Exercise inputs: Begin

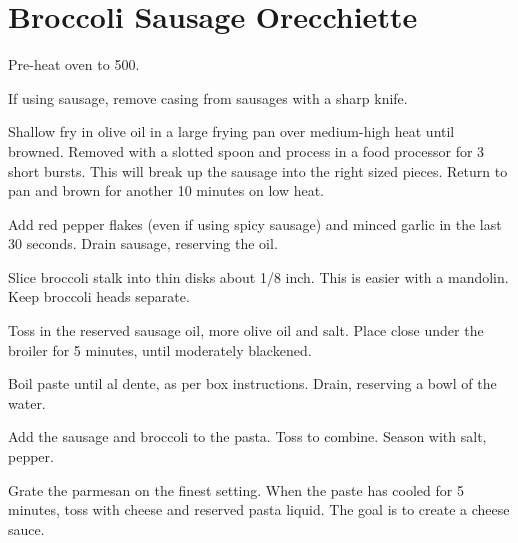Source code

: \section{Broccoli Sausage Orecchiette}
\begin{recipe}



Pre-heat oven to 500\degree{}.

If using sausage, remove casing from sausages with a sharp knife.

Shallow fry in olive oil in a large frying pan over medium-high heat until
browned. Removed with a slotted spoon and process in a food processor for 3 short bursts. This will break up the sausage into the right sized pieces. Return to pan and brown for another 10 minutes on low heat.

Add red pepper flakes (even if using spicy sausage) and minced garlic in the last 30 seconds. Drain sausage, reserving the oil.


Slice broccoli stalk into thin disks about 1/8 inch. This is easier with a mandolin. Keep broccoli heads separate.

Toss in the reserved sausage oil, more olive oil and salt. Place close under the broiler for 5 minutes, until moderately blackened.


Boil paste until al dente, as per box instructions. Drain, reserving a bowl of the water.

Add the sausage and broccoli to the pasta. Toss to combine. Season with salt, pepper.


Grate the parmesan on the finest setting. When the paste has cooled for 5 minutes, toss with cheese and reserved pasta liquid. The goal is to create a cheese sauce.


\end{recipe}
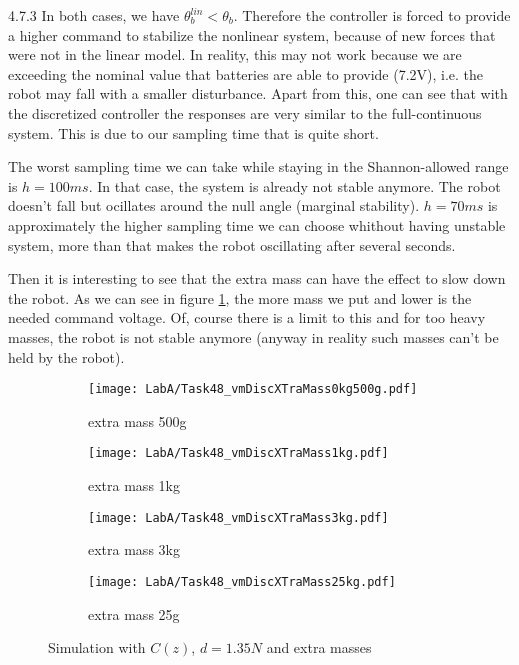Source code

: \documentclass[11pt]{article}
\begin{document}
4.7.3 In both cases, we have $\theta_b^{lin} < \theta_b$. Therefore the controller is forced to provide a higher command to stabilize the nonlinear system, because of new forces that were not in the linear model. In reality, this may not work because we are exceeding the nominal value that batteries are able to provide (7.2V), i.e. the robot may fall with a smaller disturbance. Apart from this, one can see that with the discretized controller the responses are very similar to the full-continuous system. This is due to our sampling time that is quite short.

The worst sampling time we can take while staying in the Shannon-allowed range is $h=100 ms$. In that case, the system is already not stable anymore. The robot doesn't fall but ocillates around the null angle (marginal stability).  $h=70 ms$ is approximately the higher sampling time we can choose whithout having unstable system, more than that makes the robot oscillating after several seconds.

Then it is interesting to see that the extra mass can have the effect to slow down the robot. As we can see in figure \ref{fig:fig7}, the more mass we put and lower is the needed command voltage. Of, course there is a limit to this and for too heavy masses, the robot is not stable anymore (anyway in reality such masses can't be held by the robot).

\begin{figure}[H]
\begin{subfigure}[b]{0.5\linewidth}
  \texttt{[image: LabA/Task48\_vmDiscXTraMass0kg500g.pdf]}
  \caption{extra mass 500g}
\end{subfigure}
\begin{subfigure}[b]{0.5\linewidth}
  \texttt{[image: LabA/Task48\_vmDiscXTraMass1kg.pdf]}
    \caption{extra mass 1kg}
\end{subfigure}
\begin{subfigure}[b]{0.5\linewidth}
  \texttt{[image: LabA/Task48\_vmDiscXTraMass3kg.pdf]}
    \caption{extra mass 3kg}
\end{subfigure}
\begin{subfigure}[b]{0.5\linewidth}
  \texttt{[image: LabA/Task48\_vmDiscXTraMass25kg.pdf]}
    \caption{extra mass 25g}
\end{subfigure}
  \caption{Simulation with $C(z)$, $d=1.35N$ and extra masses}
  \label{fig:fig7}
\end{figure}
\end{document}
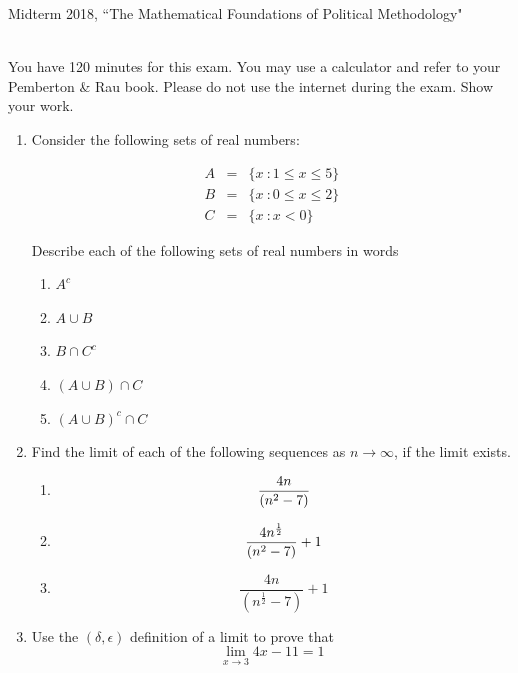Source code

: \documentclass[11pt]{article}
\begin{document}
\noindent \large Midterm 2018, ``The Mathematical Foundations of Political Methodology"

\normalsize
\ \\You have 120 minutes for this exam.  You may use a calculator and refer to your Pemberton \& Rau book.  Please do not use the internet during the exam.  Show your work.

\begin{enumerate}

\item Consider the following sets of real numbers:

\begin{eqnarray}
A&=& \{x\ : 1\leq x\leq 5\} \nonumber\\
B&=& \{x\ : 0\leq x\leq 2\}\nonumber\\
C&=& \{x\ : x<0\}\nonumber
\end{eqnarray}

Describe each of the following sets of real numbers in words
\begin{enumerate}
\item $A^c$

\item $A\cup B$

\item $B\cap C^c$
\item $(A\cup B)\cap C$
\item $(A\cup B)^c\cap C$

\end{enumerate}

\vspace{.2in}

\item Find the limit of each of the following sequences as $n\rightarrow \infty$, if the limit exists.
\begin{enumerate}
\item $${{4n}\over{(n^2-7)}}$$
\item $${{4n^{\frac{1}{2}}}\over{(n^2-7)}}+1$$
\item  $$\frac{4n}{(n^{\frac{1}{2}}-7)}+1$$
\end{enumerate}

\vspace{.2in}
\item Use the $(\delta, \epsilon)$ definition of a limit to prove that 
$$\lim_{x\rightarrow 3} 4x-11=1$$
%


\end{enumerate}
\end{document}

Exercise inputs: End

■ **Activity**
Retype exactly the lines above, from the one with "Shallow fry in" through the one with "Slice broccoli stalk", inclusive.

■ **The answer**
Shallow fry in olive oil in a large frying pan over medium-high heat until
browned. Removed with a slotted spoon and process in a food processor for 3 short bursts. This will break up the sausage into the right sized pieces. Return to pan and brown for another 10 minutes on low heat.

Add red pepper flakes (even if using spicy sausage) and minced garlic in the last 30 seconds. Drain sausage, reserving the oil.


Slice broccoli stalk into thin disks about 1/8 inch. This is easier with a mandolin. Keep broccoli heads separate.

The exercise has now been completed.